Saved entries:

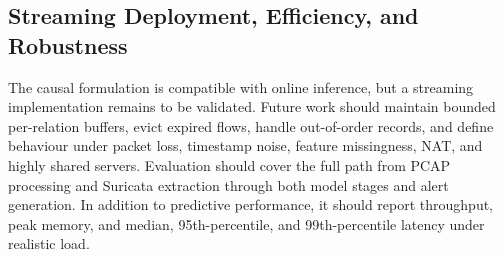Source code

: \documentclass[11pt,fleqn]{report}
\begin{document}
\subsection{Streaming Deployment, Efficiency, and Robustness}
\label{subsubsec:future_streaming_deployment}

The causal formulation is compatible with online inference, but a streaming implementation remains to be validated. Future work should maintain bounded per-relation buffers, evict expired flows, handle out-of-order records, and define behaviour under packet loss, timestamp noise, feature missingness, NAT, and highly shared servers. Evaluation should cover the full path from PCAP processing and Suricata extraction through both model stages and alert generation. In addition to predictive performance, it should report throughput, peak memory, and median, 95th-percentile, and 99th-percentile latency under realistic load.



\end{document}
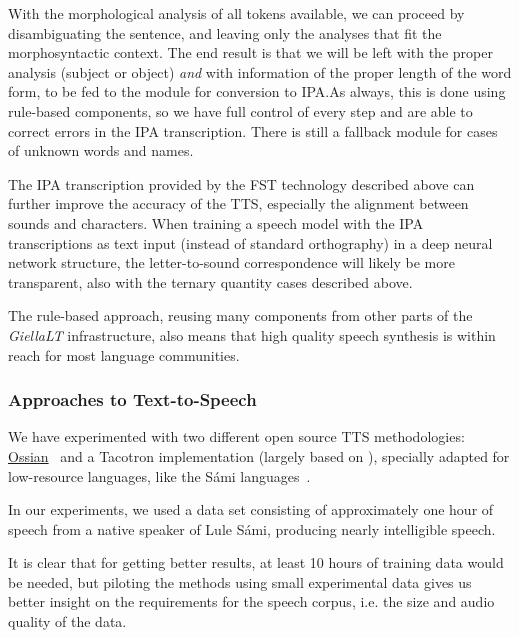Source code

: \documentclass[free]{flammie}
\begin{document}
With the morphological analysis of all tokens available, we can proceed by
disambiguating the sentence, and leaving only the analyses that fit the
morphosyntactic context. The end result is that we will be left with the proper
analysis (subject or object) \textit{and} with information of the proper length
of the word form, to be fed to the module for conversion to IPA.\@  As always,
this is done using rule-based components, so we have full control of every step
and are able to correct errors in the IPA transcription. There is still a
fallback module for cases of unknown words and names.

The IPA transcription provided by the FST technology described above can further
improve the accuracy of the TTS, especially the alignment between sounds and
characters. When training a speech model with the IPA transcriptions as text
input (instead of standard orthography) in a deep neural network structure, the
letter-to-sound correspondence will likely be more transparent, also with the
ternary quantity cases described above.

The rule-based approach, reusing many components from other parts of the
\textit{GiellaLT} infrastructure, also means that high quality speech synthesis
is within reach for most language communities.


\subsubsection{Approaches to Text-to-Speech}



We have experimented with two different open source TTS methodologies:
\href{https://github.com/CSTR-Edinburgh/Ossian}{Ossian}~\cite{suni2014simple4all}
and a Tacotron implementation (largely based on \cite{shen2018natural}),
specially adapted for low-resource languages, like the Sámi
languages~\cite{makashova2021speech}.





In our experiments, we used a data set consisting of approximately one hour of
speech from a native speaker of Lule Sámi, producing nearly intelligible speech.

It is clear that for getting better results, at least 10 hours of training data
would be needed, but piloting the methods using small experimental data gives us
better insight on the requirements for the speech corpus, i.e. the size and
audio quality of the data.
\end{document}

**Your goal**
Every line in the records above that contains the word "have" is to be copied out.

**Exercise solution**
this is done using rule-based components, so we have full control of every step
We have experimented with two different open source TTS methodologies:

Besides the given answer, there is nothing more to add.